▶ [What you are asked to do]:
When you reach the line containing "for bias control, the", begin copying, and keep copying each line exactly until the listing ends.

--- Records to process Enclosed Below ---

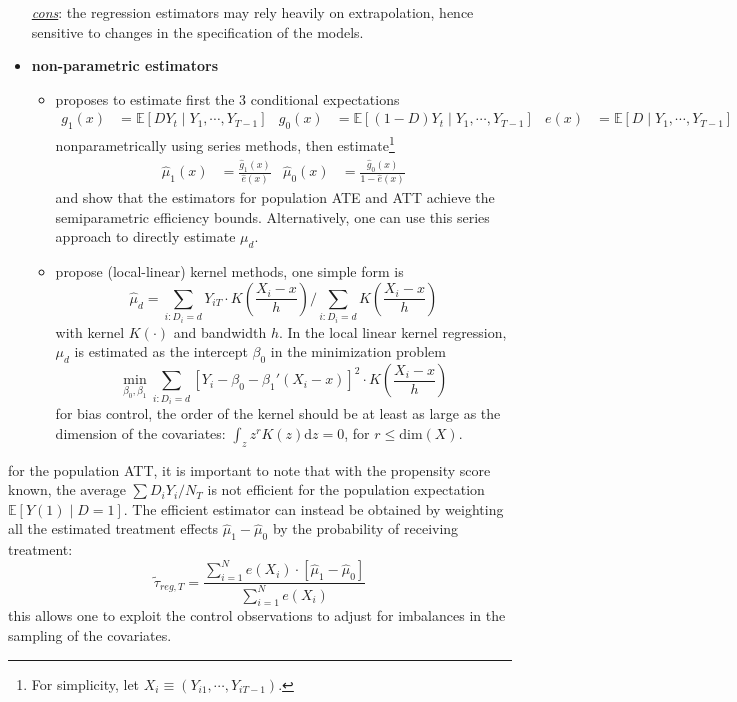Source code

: \documentclass[twoside]{article}
\begin{document}
\begin{itemize}
    \underline{\textit{cons}}: the regression estimators may rely heavily on extrapolation, hence sensitive to changes in the specification of the models.
    \item \textbf{non-parametric estimators}
    \begin{itemize}
        \item \citet{hahn1998role} proposes to estimate first the 3 conditional expectations
        \begin{align*}
            g_1(x) &= \mathbb{E}\left[DY_t\mid Y_{1},\cdots,Y_{T-1}\right] & g_0(x) &= \mathbb{E}\left[(1-D)Y_t\mid Y_{1},\cdots,Y_{T-1}\right] & e(x)&= \mathbb{E}\left[D\mid Y_{1},\cdots,Y_{T-1}\right]
        \end{align*}
        nonparametrically using series methods, then estimate\footnote{For simplicity, let $X_i \equiv \left(Y_{i1},\cdots,Y_{iT-1}\right)$.}
        \begin{align*}
            \hat{\mu}_1(x) &= \frac{\hat{g}_1(x)}{\hat{e}(x)} & \hat{\mu}_0(x) &= \frac{\hat{g}_0(x)}{1-\hat{e}(x)}
        \end{align*}
        and show that the estimators for population ATE and ATT achieve the semiparametric efficiency bounds. Alternatively, one can use this series approach to directly estimate $\mu_d$.
        \item \citet{heckman1998characterizing,heckman1998matching} propose (local-linear) kernel methods, one simple form is 
        \begin{equation*}
            \hat{\mu}_d = \sum_{i:D_i=d} Y_{iT}\cdot K\left(\frac{X_i-x}{h}\right)/\sum_{i:D_i=d}K\left(\frac{X_i-x}{h}\right)
        \end{equation*}
        with kernel $K(\cdot)$ and bandwidth $h$. In the local linear kernel regression, $\mu_d$ is estimated as the intercept $\beta_0$ in the minimization problem 
        \begin{equation*}
            \min_{\beta_0,\beta_1} \sum_{i:D_i=d} \left[Y_i-\beta_0-\beta_1'(X_i-x)\right]^2 \cdot K\left(\frac{X_i-x}{h}\right)
        \end{equation*}
        for bias control, the order of the kernel should be at least as large as the dimension of the covariates: $\int_z z^{r}K(z)\mathrm{d}z=0$, for $r\leq \mathrm{dim}(X)$.
    \end{itemize}
\end{itemize}
for the population ATT, it is important to note that with the propensity score known, the average $\sum D_iY_i/N_T$ is not efficient for the population expectation $\mathbb{E}\left[Y(1)\mid D=1\right]$. The efficient estimator can instead be obtained by weighting all the estimated treatment effects $\hat{\mu}_1-\hat{\mu}_0$ by the probability of receiving treatment:
\begin{equation*}
    \tilde{\tau}_{reg,T} = \frac{\sum^N_{i=1}e(X_i)\cdot \left[\hat{\mu}_1 - \hat{\mu}_0\right]}{\sum^N_{i=1}e(X_i)}
\end{equation*}
this allows one to exploit the control observations to adjust for imbalances in the sampling of the covariates.
\end{document}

--- End of Enclosed Records to process ---

▶ [Solution to the problem]:
        for bias control, the order of the kernel should be at least as large as the dimension of the covariates: $\int_z z^{r}K(z)\mathrm{d}z=0$, for $r\leq \mathrm{dim}(X)$.
    \end{itemize}
\end{itemize}
for the population ATT, it is important to note that with the propensity score known, the average $\sum D_iY_i/N_T$ is not efficient for the population expectation $\mathbb{E}\left[Y(1)\mid D=1\right]$. The efficient estimator can instead be obtained by weighting all the estimated treatment effects $\hat{\mu}_1-\hat{\mu}_0$ by the probability of receiving treatment:
\begin{equation*}
    \tilde{\tau}_{reg,T} = \frac{\sum^N_{i=1}e(X_i)\cdot \left[\hat{\mu}_1 - \hat{\mu}_0\right]}{\sum^N_{i=1}e(X_i)}
\end{equation*}
this allows one to exploit the control observations to adjust for imbalances in the sampling of the covariates.
\end{document}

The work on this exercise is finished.